Conte Mosca did not fail to show himself profoundly scandalised by the flight of that scapegrace Fabrizio, and repeated when the occasion served the expression invented by Rassi to describe the base conduct of the young man—a very vulgar young man, to boot—who had removed himself from the clemency of the Prince. This witty expression, consecrated by good society, did not take hold at all of the people. Left to their own good sense, while fully believing in Fabrizio’s guilt they admired the determination that he must have had to let himself down from so high a wall. Not a creature at court admired this courage. As for the police, greatly humiliated by this rebuff, they had officially discovered that a band of twenty soldiers, corrupted by the money distributed by the Duchessa, that woman of such atrocious ingratitude whose name was no longer uttered save with a sigh, had given Fabrizio four ladders tied together, each forty-five feet long; Fabrizio, having let down a cord which they had tied to these ladders, had had only the quite commonplace distinction of pulling the ladders up to where he was. Certain Liberals, well known for their imprudence, and among them Doctor C⸺, an agent paid directly by the Prince, added, but compromised themselves by adding that these atrocious police had had the barbarity to shoot eight of the unfortunate soldiers who had facilitated the flight of that wretch Fabrizio. Thereupon he was blamed even by the true Liberals, as having caused by his imprudence the death of eight poor soldiers. It is thus that petty despotisms reduce to nothing the value of public opinion.
XXIII
Amid this general uproar, Archbishop Landriani alone showed himself loyal to the cause of his young friend; he made bold to repeat, even at the Princess’s court, the legal maxim according to which, in every case, one ought to keep an ear free from all prejudice to hear the plea of an absent party.

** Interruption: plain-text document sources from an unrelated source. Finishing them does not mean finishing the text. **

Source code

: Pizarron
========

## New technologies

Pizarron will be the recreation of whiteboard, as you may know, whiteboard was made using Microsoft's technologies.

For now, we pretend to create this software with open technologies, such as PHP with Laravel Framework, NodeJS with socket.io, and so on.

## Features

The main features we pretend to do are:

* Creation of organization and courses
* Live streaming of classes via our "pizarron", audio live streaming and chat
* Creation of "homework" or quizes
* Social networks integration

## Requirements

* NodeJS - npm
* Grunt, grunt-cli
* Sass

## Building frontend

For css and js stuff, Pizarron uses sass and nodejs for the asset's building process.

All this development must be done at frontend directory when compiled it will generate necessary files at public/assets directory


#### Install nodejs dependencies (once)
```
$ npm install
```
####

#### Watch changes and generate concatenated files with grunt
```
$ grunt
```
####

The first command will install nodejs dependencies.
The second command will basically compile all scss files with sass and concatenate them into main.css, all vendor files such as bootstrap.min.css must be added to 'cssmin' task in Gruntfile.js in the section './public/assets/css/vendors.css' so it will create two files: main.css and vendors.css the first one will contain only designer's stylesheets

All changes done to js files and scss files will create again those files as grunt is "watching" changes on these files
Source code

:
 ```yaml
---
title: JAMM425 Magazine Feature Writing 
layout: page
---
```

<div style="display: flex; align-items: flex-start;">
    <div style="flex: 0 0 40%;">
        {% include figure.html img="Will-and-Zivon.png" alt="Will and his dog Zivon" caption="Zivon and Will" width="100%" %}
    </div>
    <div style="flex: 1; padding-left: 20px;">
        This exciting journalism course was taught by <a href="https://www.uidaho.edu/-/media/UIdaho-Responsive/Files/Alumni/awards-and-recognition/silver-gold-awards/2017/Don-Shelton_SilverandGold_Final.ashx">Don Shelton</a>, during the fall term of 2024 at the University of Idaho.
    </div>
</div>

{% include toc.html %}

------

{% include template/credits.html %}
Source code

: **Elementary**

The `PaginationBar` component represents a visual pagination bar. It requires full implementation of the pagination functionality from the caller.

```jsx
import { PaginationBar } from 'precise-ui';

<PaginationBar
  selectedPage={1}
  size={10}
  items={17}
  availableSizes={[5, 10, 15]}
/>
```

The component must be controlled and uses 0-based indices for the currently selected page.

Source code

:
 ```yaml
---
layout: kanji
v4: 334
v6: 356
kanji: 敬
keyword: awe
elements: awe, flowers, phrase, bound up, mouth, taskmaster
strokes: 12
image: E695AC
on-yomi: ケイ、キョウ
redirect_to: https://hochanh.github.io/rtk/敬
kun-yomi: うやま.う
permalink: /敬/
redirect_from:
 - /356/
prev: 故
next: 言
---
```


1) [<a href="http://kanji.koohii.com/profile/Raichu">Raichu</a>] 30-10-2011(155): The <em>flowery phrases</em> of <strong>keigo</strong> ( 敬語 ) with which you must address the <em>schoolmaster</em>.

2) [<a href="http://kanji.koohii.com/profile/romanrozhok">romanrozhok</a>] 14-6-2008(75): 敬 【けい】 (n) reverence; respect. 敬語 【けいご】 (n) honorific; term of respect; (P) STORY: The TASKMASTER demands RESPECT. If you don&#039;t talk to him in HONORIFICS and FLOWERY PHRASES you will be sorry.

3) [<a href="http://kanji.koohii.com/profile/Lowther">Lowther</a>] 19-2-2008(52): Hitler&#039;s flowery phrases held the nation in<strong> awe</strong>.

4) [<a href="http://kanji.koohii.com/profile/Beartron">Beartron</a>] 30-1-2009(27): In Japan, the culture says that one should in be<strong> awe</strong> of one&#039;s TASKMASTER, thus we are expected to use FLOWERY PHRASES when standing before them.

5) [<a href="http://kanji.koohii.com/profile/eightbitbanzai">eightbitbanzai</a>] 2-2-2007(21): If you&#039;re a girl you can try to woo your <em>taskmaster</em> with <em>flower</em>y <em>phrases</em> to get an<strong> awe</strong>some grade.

The day after Fabrizio’s escape a number of people had received a sonnet of no great merit which celebrated this flight as one of the fine actions of the age, and compared Fabrizio to an angel arriving on the earth with outspread wings. On the evening of the following day, the whole of Parma was repeating a sublime sonnet. It was Fabrizio’s monologue as he let himself slide down the cord, and passed judgment on the different incidents of his life. This sonnet gave him a place in literature by two magnificent lines; all the experts recognised the style of Ferrante Palla.
But here I must seek the epic style: where can I find colours in which to paint the torrents of indignation that suddenly flooded every orthodox heart, when they learned of the frightful insolence of this illumination of the house at Sacca? There was but one outcry against the Duchessa; even the true Liberals decided that such an action compromised in a barbarous fashion the poor suspects detained in the various prisons, and needlessly exasperated the heart of the sovereign. Conte Mosca declared that there was but one thing left for the Duchessa’s former friends—to forget her. The concert of execration was therefore unanimous: a stranger passing through the town would have been struck by the energy of public opinion. But in the country, where they know how to appreciate the pleasure of revenge, the illumination and the admirable feast given in the park to more than six thousand contadini had an immense success. Everyone in Parma repeated that the Duchessa had distributed a thousand sequins among her contadini; thus they explained the somewhat harsh reception given to a party of thirty constables whom the police had been so foolish as to send to that small village, thirty-six hours after the sublime evening and the general intoxication that had followed it. The constables, greeted with showers of stones, had turned and fled, and two of their number, who fell from their horses, were flung into the Po.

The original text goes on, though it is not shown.